(Saved entries)
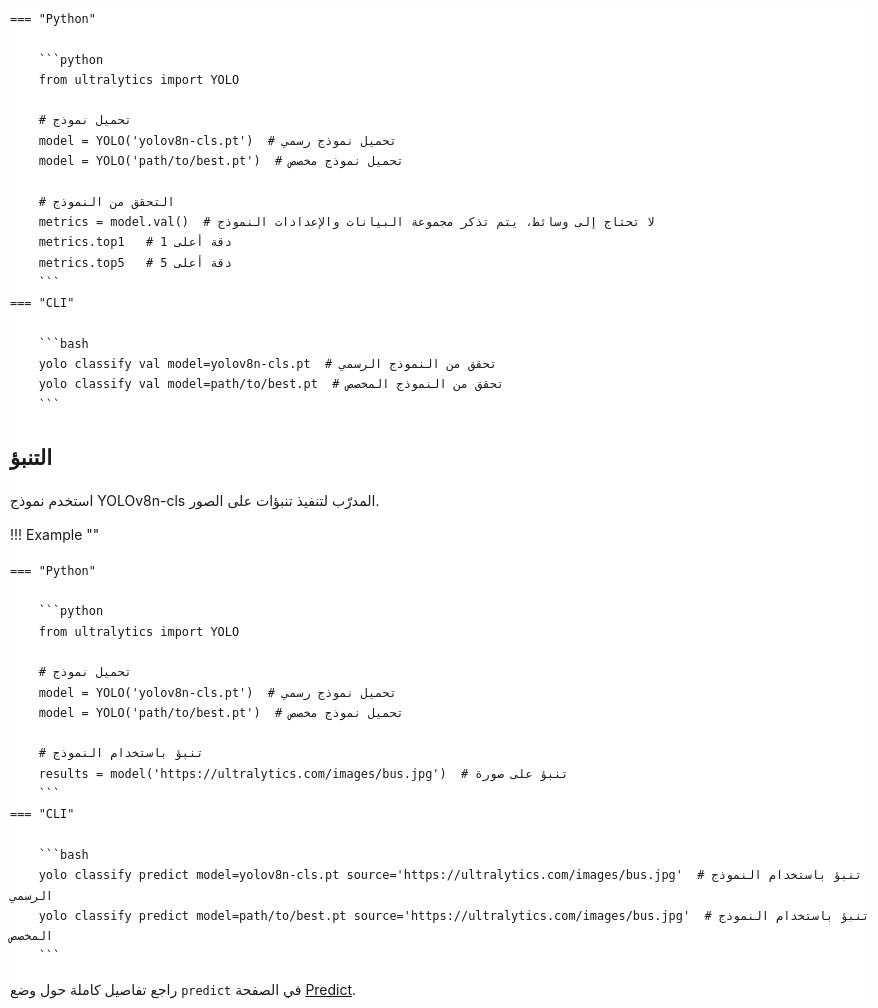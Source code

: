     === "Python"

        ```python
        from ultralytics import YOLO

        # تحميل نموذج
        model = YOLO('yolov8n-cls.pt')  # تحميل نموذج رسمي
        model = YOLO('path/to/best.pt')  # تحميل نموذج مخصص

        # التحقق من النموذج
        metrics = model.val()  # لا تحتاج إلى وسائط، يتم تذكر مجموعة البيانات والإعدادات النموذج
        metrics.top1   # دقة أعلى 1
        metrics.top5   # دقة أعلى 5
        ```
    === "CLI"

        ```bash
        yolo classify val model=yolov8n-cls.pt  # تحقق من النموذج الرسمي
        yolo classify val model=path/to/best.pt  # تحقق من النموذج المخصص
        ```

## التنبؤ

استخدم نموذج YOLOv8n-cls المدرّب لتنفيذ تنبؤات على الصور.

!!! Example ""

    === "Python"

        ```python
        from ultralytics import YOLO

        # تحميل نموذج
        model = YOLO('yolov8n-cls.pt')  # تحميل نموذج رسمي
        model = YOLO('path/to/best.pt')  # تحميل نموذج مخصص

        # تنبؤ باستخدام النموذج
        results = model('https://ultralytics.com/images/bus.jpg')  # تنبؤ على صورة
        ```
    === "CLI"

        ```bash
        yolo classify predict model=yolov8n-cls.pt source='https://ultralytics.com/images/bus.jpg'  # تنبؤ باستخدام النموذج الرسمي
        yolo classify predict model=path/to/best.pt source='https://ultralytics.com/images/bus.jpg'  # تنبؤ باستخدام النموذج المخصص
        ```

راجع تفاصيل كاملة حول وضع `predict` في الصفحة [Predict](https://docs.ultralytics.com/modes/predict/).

## Exercise
Print all the lines above exactly as they are, but without the pictures.

## Output of the task
Source code

:     === "Python"

        ```python
        from ultralytics import YOLO

        # تحميل نموذج
        model = YOLO('yolov8n-cls.pt')  # تحميل نموذج رسمي
        model = YOLO('path/to/best.pt')  # تحميل نموذج مخصص

        # التحقق من النموذج
        metrics = model.val()  # لا تحتاج إلى وسائط، يتم تذكر مجموعة البيانات والإعدادات النموذج
        metrics.top1   # دقة أعلى 1
        metrics.top5   # دقة أعلى 5
        ```
    === "CLI"

        ```bash
        yolo classify val model=yolov8n-cls.pt  # تحقق من النموذج الرسمي
        yolo classify val model=path/to/best.pt  # تحقق من النموذج المخصص
        ```

## التنبؤ

استخدم نموذج YOLOv8n-cls المدرّب لتنفيذ تنبؤات على الصور.

!!! Example ""

    === "Python"

        ```python
        from ultralytics import YOLO

        # تحميل نموذج
        model = YOLO('yolov8n-cls.pt')  # تحميل نموذج رسمي
        model = YOLO('path/to/best.pt')  # تحميل نموذج مخصص

        # تنبؤ باستخدام النموذج
        results = model('https://ultralytics.com/images/bus.jpg')  # تنبؤ على صورة
        ```
    === "CLI"

        ```bash
        yolo classify predict model=yolov8n-cls.pt source='https://ultralytics.com/images/bus.jpg'  # تنبؤ باستخدام النموذج الرسمي
        yolo classify predict model=path/to/best.pt source='https://ultralytics.com/images/bus.jpg'  # تنبؤ باستخدام النموذج المخصص
        ```

راجع تفاصيل كاملة حول وضع `predict` في الصفحة [Predict](https://docs.ultralytics.com/modes/predict/).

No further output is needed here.